PayNet’s Small Business Lending Index decreased 9.7% on a monthly basis in December. Compared to its year-ago level, the index fell 7.0% — its first year-over-year decline since September 2017.

Lending contracted in seven of the largest industry sectors on an annual basis, led by accommodation & food services (-17.1% y/y), public administration (-7.3% y/y), and professional, scientific, & technical services (-1.4% Y/Y). The SBLI 3-month moving average slipped 0.8% on a monthly basis, its fourth decrease in the last five months.

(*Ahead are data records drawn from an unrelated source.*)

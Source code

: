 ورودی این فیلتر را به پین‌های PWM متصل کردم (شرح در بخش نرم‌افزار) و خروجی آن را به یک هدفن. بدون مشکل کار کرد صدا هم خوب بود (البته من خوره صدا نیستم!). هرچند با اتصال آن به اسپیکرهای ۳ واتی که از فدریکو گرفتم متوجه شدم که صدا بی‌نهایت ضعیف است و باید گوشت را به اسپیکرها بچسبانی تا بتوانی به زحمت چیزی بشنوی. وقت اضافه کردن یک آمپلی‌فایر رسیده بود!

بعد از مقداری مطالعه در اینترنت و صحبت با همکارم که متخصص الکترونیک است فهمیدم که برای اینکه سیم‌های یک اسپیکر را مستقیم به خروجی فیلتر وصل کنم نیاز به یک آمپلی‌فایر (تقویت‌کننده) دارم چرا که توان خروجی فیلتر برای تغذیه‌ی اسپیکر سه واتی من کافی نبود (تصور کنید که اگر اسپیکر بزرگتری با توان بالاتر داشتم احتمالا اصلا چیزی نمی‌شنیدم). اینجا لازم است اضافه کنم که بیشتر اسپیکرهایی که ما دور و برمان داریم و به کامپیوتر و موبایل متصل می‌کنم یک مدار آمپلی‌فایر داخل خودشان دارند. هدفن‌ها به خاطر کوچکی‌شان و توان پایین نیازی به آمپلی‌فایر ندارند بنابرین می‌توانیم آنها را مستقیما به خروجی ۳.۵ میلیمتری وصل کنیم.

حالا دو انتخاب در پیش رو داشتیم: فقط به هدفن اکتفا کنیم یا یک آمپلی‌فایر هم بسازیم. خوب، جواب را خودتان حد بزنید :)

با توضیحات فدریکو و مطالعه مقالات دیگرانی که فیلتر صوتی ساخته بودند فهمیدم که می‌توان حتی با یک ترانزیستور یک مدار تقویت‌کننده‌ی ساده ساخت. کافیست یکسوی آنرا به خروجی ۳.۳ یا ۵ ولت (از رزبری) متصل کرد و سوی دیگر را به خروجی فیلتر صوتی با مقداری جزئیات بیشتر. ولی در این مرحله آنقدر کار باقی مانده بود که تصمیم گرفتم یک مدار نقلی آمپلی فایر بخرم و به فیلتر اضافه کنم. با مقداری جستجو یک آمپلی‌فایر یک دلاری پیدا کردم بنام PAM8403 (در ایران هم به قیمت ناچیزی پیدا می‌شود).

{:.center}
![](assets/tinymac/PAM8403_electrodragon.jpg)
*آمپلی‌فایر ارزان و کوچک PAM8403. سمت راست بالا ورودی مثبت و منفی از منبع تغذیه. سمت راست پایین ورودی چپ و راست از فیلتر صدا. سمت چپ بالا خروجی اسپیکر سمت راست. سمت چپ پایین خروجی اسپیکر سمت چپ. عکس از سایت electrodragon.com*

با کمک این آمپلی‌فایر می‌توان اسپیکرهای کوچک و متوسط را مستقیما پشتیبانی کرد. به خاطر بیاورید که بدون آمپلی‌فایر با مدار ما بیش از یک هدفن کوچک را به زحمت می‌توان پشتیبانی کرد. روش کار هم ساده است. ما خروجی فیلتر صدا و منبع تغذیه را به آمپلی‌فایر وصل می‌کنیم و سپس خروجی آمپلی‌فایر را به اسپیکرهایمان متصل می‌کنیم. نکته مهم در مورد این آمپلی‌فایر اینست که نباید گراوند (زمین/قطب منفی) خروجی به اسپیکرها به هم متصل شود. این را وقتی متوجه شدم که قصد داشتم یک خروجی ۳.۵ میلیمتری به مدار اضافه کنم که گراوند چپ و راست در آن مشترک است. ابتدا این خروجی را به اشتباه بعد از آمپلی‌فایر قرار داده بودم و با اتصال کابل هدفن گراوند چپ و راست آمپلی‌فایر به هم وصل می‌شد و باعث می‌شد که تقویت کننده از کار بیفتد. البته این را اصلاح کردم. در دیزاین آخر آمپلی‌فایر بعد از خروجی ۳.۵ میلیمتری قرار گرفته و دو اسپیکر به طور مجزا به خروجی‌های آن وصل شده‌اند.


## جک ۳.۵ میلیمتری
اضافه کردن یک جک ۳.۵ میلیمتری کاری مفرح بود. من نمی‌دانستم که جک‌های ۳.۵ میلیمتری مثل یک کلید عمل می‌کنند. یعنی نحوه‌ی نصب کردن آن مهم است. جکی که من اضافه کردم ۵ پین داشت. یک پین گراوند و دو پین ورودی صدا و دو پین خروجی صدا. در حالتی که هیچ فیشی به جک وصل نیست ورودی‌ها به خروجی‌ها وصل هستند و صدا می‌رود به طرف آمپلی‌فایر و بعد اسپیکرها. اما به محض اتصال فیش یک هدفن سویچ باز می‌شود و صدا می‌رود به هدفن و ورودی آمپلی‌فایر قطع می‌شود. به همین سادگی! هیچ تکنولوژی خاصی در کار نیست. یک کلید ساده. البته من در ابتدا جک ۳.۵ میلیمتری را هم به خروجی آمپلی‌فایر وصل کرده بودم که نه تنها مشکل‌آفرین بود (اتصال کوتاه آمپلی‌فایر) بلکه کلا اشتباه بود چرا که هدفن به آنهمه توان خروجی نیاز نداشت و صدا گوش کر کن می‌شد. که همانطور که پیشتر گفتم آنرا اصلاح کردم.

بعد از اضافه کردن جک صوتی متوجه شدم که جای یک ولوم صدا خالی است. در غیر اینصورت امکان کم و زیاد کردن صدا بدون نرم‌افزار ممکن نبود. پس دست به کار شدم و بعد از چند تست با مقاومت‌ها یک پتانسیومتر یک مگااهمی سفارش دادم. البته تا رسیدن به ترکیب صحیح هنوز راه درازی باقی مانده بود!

“This month’s data is another warning sign that Main Street is tapping the brakes on its borrowing,” said PayNet President William Phelan. “Though the economy remains on decent footing, we expect economic growth will slow this year, and it appears that small businesses are becoming more risk averse in anticipation.”

The recent partial government shutdown may have played a role in the SBLI’s decline in December. As a result of the 35-day shutdown, SBA loans to Main Street borrowers were halted, leaving hundreds of applicants in limbo. The Congressional Budget Office estimates that the shutdown will ultimately reduce GDP by $3 billion, and PayNet estimates that the shutdown had the potential to impact $23 billion in credit if it had continued for over six months.

PayNet’s Small Business Delinquency Index (SBDI), which measures loans 31-90 days past due, rose 2 basis points over the prior month to 1.45% in December. On a year-over-year basis, the SBDI is up 8 basis points.

Meanwhile, loans severely past due held steady at 0.38%. Compared to November, all major industries saw 31-90 day delinquencies rise or hold steady in December, with notable increases in transportation (+6bp m/m), agriculture (+5bp m/m), construction (+4bp m/m), and retail (+3bp M/M).

“The slowdown seen in the major industry sectors means this small business lending slowdown is a hit to the real economy,” added Phelan. “On the bright side, credit risk remains low and the financial health of Main Street remains strong. But confidence is fickle, and this report signals a downshift in Main Street business optimism — which we suspect will impact GDP in the next quarter.”